++++ MATERIAL TO PROCESS ++++
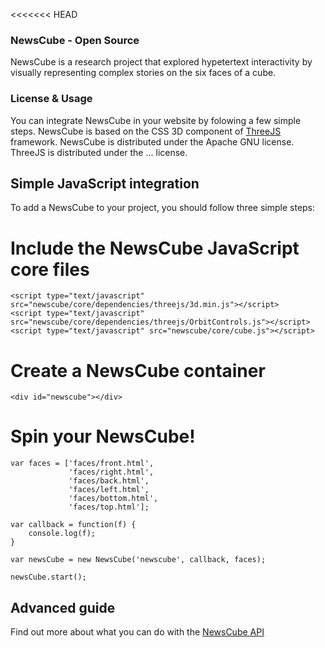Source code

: <<<<<<< HEAD
### NewsCube - Open Source
NewsCube is a research project that explored hypetertext interactivity by visually representing complex stories on the six faces of a cube.

### License & Usage
You can integrate NewsCube in your website by folowing a few simple steps. NewsCube is based on the CSS 3D component of [ThreeJS](http://threejs.org) framework.
NewsCube is distributed under the Apache GNU license. ThreeJS is distributed under the ... license.

## Simple JavaScript integration
To add a NewsCube to your project, you should follow three simple steps:

# Include the NewsCube JavaScript core files
```
<script type="text/javascript" src="newscube/core/dependencies/threejs/3d.min.js"></script>
<script type="text/javascript" src="newscube/core/dependencies/threejs/OrbitControls.js"></script>
<script type="text/javascript" src="newscube/core/cube.js"></script>
```

# Create a NewsCube container
```
<div id="newscube"></div>
```

# Spin your NewsCube!
```
var faces = ['faces/front.html', 
			 'faces/right.html', 
			 'faces/back.html', 
			 'faces/left.html', 
			 'faces/bottom.html', 
			 'faces/top.html'];

var callback = function(f) {
	console.log(f);
}

var newsCube = new NewsCube('newscube', callback, faces);

newsCube.start();
```

## Advanced guide

Find out more about what you can do with the [NewsCube API](ADVANCED.md) 
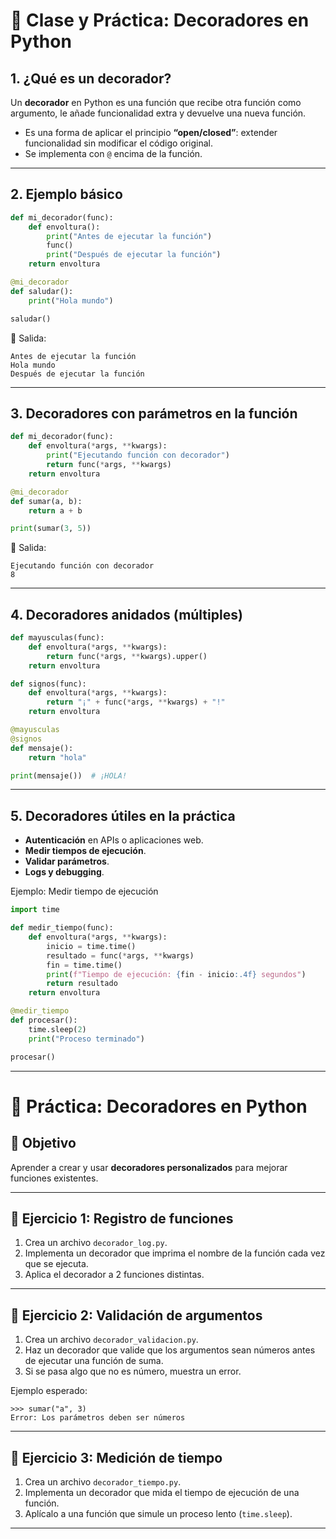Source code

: # 📘 Clase y Práctica: Decoradores en Python

## 1. ¿Qué es un decorador?
Un **decorador** en Python es una función que recibe otra función como argumento, le añade funcionalidad extra y devuelve una nueva función.  
- Es una forma de aplicar el principio **“open/closed”**: extender funcionalidad sin modificar el código original.  
- Se implementa con `@` encima de la función.  

---

## 2. Ejemplo básico
```python
def mi_decorador(func):
    def envoltura():
        print("Antes de ejecutar la función")
        func()
        print("Después de ejecutar la función")
    return envoltura

@mi_decorador
def saludar():
    print("Hola mundo")

saludar()
```

📌 Salida:
```
Antes de ejecutar la función
Hola mundo
Después de ejecutar la función
```

---

## 3. Decoradores con parámetros en la función
```python
def mi_decorador(func):
    def envoltura(*args, **kwargs):
        print("Ejecutando función con decorador")
        return func(*args, **kwargs)
    return envoltura

@mi_decorador
def sumar(a, b):
    return a + b

print(sumar(3, 5))
```

📌 Salida:
```
Ejecutando función con decorador
8
```

---

## 4. Decoradores anidados (múltiples)
```python
def mayusculas(func):
    def envoltura(*args, **kwargs):
        return func(*args, **kwargs).upper()
    return envoltura

def signos(func):
    def envoltura(*args, **kwargs):
        return "¡" + func(*args, **kwargs) + "!"
    return envoltura

@mayusculas
@signos
def mensaje():
    return "hola"

print(mensaje())  # ¡HOLA!
```

---

## 5. Decoradores útiles en la práctica
- **Autenticación** en APIs o aplicaciones web.  
- **Medir tiempos de ejecución**.  
- **Validar parámetros**.  
- **Logs y debugging**.  

Ejemplo: Medir tiempo de ejecución
```python
import time

def medir_tiempo(func):
    def envoltura(*args, **kwargs):
        inicio = time.time()
        resultado = func(*args, **kwargs)
        fin = time.time()
        print(f"Tiempo de ejecución: {fin - inicio:.4f} segundos")
        return resultado
    return envoltura

@medir_tiempo
def procesar():
    time.sleep(2)
    print("Proceso terminado")

procesar()
```

---

# 📝 Práctica: Decoradores en Python

## 🎯 Objetivo
Aprender a crear y usar **decoradores personalizados** para mejorar funciones existentes.  

---

## 📘 Ejercicio 1: Registro de funciones
1. Crea un archivo `decorador_log.py`.  
2. Implementa un decorador que imprima el nombre de la función cada vez que se ejecuta.  
3. Aplica el decorador a 2 funciones distintas.  

---

## 📘 Ejercicio 2: Validación de argumentos
1. Crea un archivo `decorador_validacion.py`.  
2. Haz un decorador que valide que los argumentos sean números antes de ejecutar una función de suma.  
3. Si se pasa algo que no es número, muestra un error.  

Ejemplo esperado:
```
>>> sumar("a", 3)
Error: Los parámetros deben ser números
```

---

## 📘 Ejercicio 3: Medición de tiempo
1. Crea un archivo `decorador_tiempo.py`.  
2. Implementa un decorador que mida el tiempo de ejecución de una función.  
3. Aplícalo a una función que simule un proceso lento (`time.sleep`).  

---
++++
▶ _WORK ORDER_: Wherever a line contains the string "funcionalidad", copy that line from the data.

▶ _WRITTEN ANSWER_:
Un **decorador** en Python es una función que recibe otra función como argumento, le añade funcionalidad extra y devuelve una nueva función.  
- Es una forma de aplicar el principio **“open/closed”**: extender funcionalidad sin modificar el código original.  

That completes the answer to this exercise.